Swamp Land District No. 150 v. A.J.

98 Cal. 51 | Cal. | 1893

Paterson, J.

Plaintiff brought this action to recover from the defendants the sum of $953.11, the amount of an assessment levied against the land of the defendants lying within Reclamation District No. 150.

The act of March 20,1874 (Stats. 1873-1874, p. 867), under which the plaintiff was organized as a reclamation district, provides that immediately after the passage of the act the u owners of land in Swamp Land District No. 150, consisting of what is known as Merrit Island, in Yolo County, may proceed to elect trustees and make and record by-laws, .... and they shall thereafter proceed in the work of reclamation, as provided in said code, with the modifications herein contained.” Under this act the land-owners organized the district by electing trustees and making and recording by-laws. A notice was *53given on the seventh day of April, 1874, that a meeting for the purposes stated would be held on the eighteenth day of April, and at the time and place mentioned in the notice all the land-owners in the district met and elected trustees and adopted by-laws. This is all the act required, so far as the organization of the district is concerned, and the points made by the appellant seeking to impeach the. validity of the organization of the district cannot be considered. A reclamation district is a public corporation for municipal purposes, and the creation thereof may be shown by acts recognizing its existence. (People v. Reclamation District No. 108, 53 Cal. 346.) The validity of the organization itself cannot be collaterally attacked in an action to recover an assessment levied upon land by a cZe facto district. (Reclamation District No. 124 v. Gray, 95 Cal. 601.)

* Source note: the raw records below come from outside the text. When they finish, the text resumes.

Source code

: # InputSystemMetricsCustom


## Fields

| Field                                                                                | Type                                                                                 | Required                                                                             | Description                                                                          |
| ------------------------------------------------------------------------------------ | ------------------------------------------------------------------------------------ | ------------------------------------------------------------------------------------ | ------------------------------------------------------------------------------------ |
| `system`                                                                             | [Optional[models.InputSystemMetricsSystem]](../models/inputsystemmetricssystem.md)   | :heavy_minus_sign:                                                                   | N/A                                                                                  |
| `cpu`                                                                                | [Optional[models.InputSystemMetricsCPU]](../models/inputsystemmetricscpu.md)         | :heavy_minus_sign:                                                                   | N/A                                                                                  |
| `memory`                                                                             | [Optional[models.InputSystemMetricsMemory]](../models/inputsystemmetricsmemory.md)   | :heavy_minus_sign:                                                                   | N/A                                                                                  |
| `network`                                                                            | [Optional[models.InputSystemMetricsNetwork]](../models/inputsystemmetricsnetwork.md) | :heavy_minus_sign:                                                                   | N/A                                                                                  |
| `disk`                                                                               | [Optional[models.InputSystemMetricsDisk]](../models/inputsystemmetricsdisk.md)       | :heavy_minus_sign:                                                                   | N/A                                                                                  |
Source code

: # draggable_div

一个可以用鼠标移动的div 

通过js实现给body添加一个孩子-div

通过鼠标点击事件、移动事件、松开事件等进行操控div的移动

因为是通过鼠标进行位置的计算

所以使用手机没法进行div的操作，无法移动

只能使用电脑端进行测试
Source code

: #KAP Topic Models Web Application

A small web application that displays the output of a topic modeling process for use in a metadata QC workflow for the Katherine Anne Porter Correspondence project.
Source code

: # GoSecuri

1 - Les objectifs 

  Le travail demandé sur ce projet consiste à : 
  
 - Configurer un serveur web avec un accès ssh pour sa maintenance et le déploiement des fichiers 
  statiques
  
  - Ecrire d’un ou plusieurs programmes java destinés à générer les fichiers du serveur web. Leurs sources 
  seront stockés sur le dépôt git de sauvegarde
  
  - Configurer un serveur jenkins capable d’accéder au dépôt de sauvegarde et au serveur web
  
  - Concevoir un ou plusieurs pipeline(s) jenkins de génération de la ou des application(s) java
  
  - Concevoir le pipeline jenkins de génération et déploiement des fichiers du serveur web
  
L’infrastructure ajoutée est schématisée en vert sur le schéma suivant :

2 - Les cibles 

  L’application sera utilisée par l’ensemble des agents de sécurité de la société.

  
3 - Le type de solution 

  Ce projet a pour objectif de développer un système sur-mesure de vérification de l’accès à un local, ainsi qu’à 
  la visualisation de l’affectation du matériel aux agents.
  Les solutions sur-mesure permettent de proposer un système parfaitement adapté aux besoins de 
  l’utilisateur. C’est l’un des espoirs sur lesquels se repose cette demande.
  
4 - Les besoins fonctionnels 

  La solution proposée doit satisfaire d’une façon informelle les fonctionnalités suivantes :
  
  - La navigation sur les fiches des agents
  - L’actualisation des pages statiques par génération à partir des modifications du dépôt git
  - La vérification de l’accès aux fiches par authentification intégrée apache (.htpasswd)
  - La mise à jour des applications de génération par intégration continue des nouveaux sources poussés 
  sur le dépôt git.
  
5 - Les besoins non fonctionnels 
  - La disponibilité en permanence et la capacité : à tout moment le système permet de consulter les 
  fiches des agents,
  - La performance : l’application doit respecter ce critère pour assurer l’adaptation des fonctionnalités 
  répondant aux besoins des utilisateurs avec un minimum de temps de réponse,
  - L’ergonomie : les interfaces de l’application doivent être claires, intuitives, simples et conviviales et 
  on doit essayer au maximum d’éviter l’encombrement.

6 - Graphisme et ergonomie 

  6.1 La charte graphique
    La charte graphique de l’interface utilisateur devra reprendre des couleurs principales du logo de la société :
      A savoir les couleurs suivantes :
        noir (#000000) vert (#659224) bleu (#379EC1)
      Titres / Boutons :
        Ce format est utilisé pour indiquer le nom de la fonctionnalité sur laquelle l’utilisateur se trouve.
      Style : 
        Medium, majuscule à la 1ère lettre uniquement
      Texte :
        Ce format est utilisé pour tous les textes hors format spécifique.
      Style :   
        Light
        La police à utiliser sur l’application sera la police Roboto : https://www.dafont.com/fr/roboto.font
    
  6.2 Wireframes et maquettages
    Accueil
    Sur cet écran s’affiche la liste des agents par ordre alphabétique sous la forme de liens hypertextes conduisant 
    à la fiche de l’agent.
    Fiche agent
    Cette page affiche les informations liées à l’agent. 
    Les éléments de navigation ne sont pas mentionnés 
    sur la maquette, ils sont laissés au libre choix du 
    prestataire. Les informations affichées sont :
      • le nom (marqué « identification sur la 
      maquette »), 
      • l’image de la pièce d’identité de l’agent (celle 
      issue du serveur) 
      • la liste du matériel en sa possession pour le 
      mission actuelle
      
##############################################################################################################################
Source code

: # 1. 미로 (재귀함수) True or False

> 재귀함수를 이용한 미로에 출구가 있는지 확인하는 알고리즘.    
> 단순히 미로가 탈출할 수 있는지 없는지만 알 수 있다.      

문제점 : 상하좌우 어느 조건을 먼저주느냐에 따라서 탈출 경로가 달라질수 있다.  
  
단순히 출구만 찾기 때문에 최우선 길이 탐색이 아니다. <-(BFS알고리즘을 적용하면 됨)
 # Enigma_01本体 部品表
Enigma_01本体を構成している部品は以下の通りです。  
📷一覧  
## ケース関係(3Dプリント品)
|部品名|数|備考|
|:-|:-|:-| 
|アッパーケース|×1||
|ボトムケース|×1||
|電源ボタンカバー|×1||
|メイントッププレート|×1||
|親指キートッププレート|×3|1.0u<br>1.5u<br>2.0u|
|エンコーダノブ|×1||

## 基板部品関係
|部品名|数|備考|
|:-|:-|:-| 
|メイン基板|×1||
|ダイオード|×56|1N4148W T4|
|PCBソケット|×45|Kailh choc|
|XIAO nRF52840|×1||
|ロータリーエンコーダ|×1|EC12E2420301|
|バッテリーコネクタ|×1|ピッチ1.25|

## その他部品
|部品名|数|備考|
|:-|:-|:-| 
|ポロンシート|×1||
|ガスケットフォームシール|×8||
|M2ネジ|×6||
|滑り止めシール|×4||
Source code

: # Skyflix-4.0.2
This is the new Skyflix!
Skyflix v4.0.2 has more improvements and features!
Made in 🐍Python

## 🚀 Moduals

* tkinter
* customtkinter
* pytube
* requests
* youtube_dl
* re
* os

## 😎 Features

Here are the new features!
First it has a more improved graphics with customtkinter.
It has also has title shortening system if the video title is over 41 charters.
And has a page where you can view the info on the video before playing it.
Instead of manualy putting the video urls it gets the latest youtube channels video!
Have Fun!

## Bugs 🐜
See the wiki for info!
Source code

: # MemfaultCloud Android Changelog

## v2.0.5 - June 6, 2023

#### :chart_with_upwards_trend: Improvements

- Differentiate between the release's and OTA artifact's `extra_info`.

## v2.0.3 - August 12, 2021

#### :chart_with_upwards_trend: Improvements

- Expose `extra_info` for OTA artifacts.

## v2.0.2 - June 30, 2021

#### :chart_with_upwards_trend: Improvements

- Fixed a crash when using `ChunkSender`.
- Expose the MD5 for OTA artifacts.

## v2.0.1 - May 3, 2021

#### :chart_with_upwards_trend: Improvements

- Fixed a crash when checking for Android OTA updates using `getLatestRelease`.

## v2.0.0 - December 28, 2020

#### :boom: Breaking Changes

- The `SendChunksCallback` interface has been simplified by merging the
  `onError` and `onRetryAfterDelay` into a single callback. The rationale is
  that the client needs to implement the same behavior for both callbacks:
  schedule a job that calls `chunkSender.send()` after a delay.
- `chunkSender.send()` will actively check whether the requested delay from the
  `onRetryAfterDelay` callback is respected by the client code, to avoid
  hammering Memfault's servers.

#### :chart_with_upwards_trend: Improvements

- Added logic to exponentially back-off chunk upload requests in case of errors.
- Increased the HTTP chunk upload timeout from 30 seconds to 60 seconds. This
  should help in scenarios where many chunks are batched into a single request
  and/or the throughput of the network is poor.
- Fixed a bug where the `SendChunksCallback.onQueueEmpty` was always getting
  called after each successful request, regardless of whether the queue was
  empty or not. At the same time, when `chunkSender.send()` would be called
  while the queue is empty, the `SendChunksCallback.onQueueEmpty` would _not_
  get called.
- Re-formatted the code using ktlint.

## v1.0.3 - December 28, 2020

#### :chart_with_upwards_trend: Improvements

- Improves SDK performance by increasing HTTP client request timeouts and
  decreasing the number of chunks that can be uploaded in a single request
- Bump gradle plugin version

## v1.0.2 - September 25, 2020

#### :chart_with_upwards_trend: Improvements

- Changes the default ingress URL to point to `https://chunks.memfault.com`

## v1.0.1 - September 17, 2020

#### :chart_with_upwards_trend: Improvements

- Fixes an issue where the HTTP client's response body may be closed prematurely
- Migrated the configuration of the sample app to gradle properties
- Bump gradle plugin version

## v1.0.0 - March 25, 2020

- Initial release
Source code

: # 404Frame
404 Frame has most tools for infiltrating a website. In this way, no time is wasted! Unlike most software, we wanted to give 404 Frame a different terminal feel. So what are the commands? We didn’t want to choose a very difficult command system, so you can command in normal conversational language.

It is claimed by appellants that the act above referred to was clearly unconstitutional, and gave the plaintiff no power to act, but no grounds are stated upon which this claim is based. Section 31, article IV. of the old constitution, provided that “ corporations may be formed under general laws, but shall not be created by special act, except for municipal purposes.” Under this provision the legislature had the power to create a' reclamation district by special act.

It is claimed by appellants that the assessment is invalid, because the trustees in their statement to the board of supervisors did not specify the work which had already been done. Section 3459 of the Political Code formerly authorized an additional assessment only for work necessary to complete the reclamation— it did not authorize an assessment to be made for work already done. By an act approved March 30, 1874, this section was amended by inserting the words “done or” before the words “to be done.” Unless the assessment is to be for work already done in whole or in part, there is no necessity for a statement as to what work has been done. The assessment in this case was levied for work to be done under section 3459 of the Political Code. (Hager v. Board of Supervisors, 51 Cal. 477.)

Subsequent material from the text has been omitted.